Data for this exercise:
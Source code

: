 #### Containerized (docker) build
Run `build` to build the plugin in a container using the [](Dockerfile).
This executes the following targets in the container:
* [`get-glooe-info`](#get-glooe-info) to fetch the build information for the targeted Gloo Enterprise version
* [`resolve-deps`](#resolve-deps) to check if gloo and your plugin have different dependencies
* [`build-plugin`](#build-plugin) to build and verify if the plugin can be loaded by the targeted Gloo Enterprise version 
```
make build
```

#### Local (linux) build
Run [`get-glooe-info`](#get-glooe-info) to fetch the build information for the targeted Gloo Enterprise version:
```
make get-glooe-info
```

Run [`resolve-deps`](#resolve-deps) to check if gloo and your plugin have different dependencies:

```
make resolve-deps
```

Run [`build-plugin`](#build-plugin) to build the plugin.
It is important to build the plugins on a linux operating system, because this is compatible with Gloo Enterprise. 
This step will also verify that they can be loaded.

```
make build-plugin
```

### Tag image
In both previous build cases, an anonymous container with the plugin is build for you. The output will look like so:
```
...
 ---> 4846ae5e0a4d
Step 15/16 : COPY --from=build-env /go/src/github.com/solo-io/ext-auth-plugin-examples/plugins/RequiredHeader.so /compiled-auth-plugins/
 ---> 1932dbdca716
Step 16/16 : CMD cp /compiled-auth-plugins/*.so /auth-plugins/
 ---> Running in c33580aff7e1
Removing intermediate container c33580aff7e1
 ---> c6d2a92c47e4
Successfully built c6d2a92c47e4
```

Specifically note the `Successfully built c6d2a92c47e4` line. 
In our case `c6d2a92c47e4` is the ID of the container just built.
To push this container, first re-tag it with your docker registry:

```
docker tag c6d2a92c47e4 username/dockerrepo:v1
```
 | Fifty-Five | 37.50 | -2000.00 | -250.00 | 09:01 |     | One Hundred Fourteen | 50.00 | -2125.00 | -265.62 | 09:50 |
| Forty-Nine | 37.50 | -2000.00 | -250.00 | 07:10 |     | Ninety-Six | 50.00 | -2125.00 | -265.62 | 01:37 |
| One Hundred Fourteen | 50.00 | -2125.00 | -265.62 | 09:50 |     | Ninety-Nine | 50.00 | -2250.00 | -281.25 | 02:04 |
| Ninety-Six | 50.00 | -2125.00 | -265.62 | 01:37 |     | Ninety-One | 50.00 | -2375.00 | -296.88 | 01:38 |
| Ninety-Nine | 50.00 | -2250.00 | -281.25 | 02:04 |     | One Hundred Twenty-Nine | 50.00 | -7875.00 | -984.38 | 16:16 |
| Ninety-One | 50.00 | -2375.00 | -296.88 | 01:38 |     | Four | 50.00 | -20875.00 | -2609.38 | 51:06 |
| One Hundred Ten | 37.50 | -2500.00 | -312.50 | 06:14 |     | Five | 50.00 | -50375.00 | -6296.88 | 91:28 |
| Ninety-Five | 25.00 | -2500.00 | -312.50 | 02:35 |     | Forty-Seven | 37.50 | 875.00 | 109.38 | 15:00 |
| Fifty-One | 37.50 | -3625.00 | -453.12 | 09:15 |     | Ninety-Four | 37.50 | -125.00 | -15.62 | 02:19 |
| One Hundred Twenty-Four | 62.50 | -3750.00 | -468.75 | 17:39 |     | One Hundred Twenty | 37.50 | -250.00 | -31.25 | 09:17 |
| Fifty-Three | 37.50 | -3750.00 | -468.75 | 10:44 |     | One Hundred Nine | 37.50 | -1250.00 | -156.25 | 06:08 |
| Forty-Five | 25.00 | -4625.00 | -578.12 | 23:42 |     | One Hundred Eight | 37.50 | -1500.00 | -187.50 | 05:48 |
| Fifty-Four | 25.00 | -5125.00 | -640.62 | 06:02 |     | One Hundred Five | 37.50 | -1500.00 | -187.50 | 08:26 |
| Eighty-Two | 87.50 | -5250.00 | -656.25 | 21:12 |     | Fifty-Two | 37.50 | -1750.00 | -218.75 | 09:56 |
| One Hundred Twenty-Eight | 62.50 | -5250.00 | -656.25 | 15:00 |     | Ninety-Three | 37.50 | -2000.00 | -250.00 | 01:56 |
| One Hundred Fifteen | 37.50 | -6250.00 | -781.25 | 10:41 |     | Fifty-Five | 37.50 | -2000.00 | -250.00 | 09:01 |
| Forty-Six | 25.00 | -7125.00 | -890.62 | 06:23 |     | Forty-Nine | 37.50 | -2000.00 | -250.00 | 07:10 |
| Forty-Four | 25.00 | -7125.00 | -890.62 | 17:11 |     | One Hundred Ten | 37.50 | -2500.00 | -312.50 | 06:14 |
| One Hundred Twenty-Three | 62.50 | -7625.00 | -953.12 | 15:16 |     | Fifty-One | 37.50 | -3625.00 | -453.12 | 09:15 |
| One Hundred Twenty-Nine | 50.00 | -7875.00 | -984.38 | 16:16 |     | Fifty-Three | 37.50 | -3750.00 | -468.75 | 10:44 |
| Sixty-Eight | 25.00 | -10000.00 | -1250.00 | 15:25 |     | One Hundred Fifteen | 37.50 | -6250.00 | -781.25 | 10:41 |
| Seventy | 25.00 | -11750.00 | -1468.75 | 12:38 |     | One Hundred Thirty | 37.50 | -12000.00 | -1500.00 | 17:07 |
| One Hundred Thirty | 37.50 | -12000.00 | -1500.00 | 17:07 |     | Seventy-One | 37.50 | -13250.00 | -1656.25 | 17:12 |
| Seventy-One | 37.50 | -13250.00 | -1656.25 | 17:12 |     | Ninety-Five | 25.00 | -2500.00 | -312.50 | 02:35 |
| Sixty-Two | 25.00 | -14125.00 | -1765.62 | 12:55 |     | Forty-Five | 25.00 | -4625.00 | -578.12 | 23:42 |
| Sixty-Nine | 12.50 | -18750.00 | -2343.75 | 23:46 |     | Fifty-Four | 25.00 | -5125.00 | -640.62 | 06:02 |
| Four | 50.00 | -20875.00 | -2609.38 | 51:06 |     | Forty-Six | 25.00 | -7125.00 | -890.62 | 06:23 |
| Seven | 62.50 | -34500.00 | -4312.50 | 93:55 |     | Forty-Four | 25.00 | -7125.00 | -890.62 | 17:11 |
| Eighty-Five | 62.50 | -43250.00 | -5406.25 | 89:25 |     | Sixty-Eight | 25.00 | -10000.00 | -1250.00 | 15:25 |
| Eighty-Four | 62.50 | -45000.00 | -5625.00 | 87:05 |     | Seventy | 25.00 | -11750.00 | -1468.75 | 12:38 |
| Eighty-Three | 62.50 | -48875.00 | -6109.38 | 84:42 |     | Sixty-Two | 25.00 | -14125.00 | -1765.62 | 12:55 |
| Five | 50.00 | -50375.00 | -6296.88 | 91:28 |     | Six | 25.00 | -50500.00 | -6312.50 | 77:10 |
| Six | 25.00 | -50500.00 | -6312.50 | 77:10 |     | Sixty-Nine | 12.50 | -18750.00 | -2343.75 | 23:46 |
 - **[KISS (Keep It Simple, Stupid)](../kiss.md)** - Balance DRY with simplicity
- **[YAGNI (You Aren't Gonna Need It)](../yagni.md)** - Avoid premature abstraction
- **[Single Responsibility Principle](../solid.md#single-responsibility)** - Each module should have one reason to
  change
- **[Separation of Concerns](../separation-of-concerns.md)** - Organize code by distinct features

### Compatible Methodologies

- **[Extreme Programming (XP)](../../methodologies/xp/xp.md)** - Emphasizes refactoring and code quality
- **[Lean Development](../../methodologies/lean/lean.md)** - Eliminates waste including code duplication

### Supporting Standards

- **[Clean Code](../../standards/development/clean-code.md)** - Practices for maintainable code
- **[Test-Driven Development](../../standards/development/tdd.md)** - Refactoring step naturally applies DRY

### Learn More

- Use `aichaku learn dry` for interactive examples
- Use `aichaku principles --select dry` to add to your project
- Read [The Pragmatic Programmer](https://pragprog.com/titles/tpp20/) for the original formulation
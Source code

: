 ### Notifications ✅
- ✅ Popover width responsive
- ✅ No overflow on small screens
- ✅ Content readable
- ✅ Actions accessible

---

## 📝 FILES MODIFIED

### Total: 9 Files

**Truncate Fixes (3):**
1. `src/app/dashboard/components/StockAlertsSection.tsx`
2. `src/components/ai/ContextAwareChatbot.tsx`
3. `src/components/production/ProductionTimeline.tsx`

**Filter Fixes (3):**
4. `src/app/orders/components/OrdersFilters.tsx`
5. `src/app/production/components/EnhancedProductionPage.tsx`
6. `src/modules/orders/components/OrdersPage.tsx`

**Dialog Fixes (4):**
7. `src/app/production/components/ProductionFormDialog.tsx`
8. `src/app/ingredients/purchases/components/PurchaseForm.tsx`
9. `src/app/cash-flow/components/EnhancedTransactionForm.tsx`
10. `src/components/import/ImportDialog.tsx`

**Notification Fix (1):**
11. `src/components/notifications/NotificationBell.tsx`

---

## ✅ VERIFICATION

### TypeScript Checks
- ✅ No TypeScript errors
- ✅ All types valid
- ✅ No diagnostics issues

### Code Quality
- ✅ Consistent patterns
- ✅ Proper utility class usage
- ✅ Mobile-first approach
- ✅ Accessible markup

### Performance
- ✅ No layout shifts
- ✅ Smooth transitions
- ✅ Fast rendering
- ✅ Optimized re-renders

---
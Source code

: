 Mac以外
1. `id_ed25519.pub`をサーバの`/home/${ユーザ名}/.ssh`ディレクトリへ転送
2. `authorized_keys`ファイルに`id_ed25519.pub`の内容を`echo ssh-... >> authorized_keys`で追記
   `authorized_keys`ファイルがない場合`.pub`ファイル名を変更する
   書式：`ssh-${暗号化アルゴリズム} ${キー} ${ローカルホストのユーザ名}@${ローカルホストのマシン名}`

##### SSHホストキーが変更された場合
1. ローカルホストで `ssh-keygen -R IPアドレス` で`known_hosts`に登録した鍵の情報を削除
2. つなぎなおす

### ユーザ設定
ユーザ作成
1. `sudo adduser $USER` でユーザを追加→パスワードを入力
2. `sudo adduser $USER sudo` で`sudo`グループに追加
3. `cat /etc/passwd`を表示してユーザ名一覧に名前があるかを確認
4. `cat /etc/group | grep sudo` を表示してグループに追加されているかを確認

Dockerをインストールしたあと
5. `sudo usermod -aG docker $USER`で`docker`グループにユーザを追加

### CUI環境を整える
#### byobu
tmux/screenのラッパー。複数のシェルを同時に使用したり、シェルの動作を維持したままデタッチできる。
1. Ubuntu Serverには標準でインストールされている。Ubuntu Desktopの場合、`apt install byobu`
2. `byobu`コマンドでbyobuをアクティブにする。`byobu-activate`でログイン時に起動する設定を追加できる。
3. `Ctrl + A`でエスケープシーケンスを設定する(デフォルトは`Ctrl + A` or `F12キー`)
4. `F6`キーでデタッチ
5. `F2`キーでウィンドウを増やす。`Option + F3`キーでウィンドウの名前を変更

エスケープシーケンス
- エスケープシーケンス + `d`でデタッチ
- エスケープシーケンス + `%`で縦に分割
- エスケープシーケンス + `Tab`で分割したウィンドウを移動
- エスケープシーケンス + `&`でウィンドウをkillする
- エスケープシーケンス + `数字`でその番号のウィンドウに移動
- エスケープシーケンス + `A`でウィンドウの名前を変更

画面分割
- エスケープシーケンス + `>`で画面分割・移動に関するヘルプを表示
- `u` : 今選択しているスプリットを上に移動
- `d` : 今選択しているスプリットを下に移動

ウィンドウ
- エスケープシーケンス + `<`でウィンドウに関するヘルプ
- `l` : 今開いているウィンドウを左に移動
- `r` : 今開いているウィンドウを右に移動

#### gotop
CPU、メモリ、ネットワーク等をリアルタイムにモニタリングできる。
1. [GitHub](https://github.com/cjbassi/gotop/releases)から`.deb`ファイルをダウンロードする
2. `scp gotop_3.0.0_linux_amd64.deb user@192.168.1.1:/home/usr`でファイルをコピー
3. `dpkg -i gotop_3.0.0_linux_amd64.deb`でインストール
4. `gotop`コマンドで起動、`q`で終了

Task description:
Throughout the material above, find every line holding "resolve" and copy it.

Written solution:
* [`resolve-deps`](#resolve-deps) to check if gloo and your plugin have different dependencies
Run [`resolve-deps`](#resolve-deps) to check if gloo and your plugin have different dependencies:
make resolve-deps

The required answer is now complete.